The problem is that psychiatrists do
have to listen within this extra-ordinary professional framework
or they would not be doing their job. They need to keep an eye
open for stories and evidence of disorders like dementia and (debatably,
for sure) for physiologically based serious disorders with mainly
mental presentations. These disorders may need medical investigation
and types of treatment.
In psychotherapy it may indeed be really
helpful to recognise patterns that link with published or individual
experience of similar cases. For example, we now are much more
aware of the way undisclosed sexual abuse can lie behind psychological
and somatic patterns of presentation, so we know how to open our
minds rather than repeat the invalidation again.
In child and adolescent mental health
services, we are facing an unprecedented demand from the public
for us to label and medically treat children for ADHD
etc. Many of my articles (choose from my Home
Page), and forallthat as a whole,
argue in line with Dave Lowson's implied argument in his PTD article.
For my response to a book that tells professionals a related but
also different view of what it is like to be their client (where
special labels and help were wanted by the client), see
Dear Jennie Roberts, a review
of Jennie's book 'Dear Psychiatrist'.
I think it is a really difficult task
to do both kinds of listening at the same time. It's like asking
a surgeon to do the job of cutting human beings up in life and
death situations, and also to remain always aware of the feelings
and pain and life and death human situation around them. But it's
certainly true that professionals are overwhelmingly trained in
the one and not the other important way to listen. So Dave Lowson's
piece is on the mark.
Professional Thought Disorder
By Dave Lowson
PTD is a condition which affects many
professionals but it seems to be particularly prevalent within the mental health field. The major characteristic is an assumption of intellectual or moral correctness
or superiority frequently held in spite of the presence evidence
to the contrary. Signs and symptoms of PTD include:
sufferers often have major difficulties when it comes to dealing
with their own and others' emotions
they have a pathological inability to acknowledge their own
distress and a denial of vulnerability
they have an inability to display empathy with others in distress
they have a compulsion to analyse and compartimentalise the
experiences of others
they show impaired social and interpersonal functioning
communication with others is frequently characterised by an
unusual rigidity. In particular the acknowledgement of the other is frequently missing and often manifests itself in lack of common courtesy
and impaired listening
they have rigidly held beliefs (which they often present as
'facts'). Such beliefs are not affected by empirical evidence from the real world
they ask strange questions which seem to have no relevance to
the context within which they are asked
they tend to see themselves as important, gifted and beneficent.

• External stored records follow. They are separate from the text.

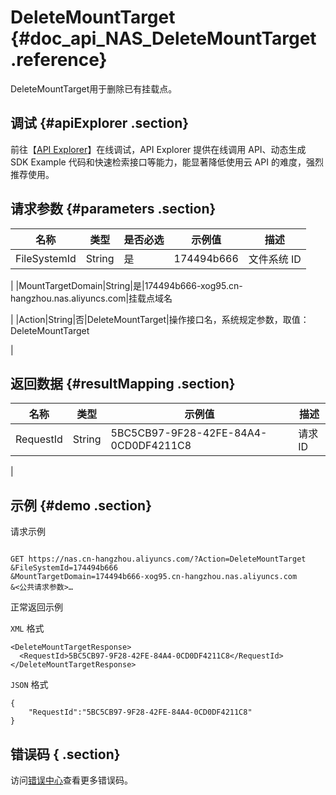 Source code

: # DeleteMountTarget {#doc_api_NAS_DeleteMountTarget .reference}

DeleteMountTarget用于删除已有挂载点。

## 调试 {#apiExplorer .section}

前往【[API Explorer](https://api.aliyun.com/#product=NAS&api=DeleteMountTarget)】在线调试，API Explorer 提供在线调用 API、动态生成 SDK Example 代码和快速检索接口等能力，能显著降低使用云 API 的难度，强烈推荐使用。

## 请求参数 {#parameters .section}

|名称|类型|是否必选|示例值|描述|
|--|--|----|---|--|
|FileSystemId|String|是|174494b666|文件系统 ID

 |
|MountTargetDomain|String|是|174494b666-xog95.cn-hangzhou.nas.aliyuncs.com|挂载点域名

 |
|Action|String|否|DeleteMountTarget|操作接口名，系统规定参数，取值：DeleteMountTarget

 |

## 返回数据 {#resultMapping .section}

|名称|类型|示例值|描述|
|--|--|---|--|
|RequestId|String|5BC5CB97-9F28-42FE-84A4-0CD0DF4211C8|请求ID

 |

## 示例 {#demo .section}

请求示例

``` {#request_demo}

GET https://nas.cn-hangzhou.aliyuncs.com/?Action=DeleteMountTarget
&FileSystemId=174494b666
&MountTargetDomain=174494b666-xog95.cn-hangzhou.nas.aliyuncs.com
&<公共请求参数>…

```

正常返回示例

`XML` 格式

``` {#xml_return_success_demo}
<DeleteMountTargetResponse>
  <RequestId>5BC5CB97-9F28-42FE-84A4-0CD0DF4211C8</RequestId>
</DeleteMountTargetResponse>

```

`JSON` 格式

``` {#json_return_success_demo}
{
	"RequestId":"5BC5CB97-9F28-42FE-84A4-0CD0DF4211C8"
}
```

## 错误码 { .section}

访问[错误中心](https://error-center.alibabacloud.com/status/product/NAS)查看更多错误码。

A particularly frequent delusion is that the sufferer deserves to
be trusted by others prior to exhibiting any behaviour which would make trust appropriate. These delusions are maintained by hostile labelling
of anyone who challenges these self concepts. One consequence of this is
that the worth and abilities of the other are frequently unacknowledged.

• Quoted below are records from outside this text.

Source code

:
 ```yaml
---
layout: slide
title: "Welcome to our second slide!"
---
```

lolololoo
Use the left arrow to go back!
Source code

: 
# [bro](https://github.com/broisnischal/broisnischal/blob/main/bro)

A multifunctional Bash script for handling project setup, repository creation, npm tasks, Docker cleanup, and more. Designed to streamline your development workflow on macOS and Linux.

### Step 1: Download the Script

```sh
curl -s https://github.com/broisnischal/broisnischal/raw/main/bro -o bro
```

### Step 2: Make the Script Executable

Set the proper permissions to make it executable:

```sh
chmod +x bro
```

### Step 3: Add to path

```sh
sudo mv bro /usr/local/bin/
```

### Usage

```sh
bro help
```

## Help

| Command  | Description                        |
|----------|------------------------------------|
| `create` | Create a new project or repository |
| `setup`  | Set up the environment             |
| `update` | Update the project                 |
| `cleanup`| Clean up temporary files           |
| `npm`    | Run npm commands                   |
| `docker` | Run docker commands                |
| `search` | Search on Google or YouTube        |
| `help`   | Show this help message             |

the sufferer is unable to distinguish their own wishes and impulses
from those of the people they believe themselves to be helping. This
is assumed to be the reason why they so often 'act out' this confusion by
behaving in ways which provoke anger in other people and then punitively label
this anger as a sign of pathology in that other.
sufferers of PTD do not, or are unable to recognise that they have
a problem
much of the sufferer's disturbed behaviour is positively reinforced
by the surroundings they develop for themselves
the main harm caused by PTD is not experienced by the sufferer
but by those they are meant to help. This limits the motivation for change.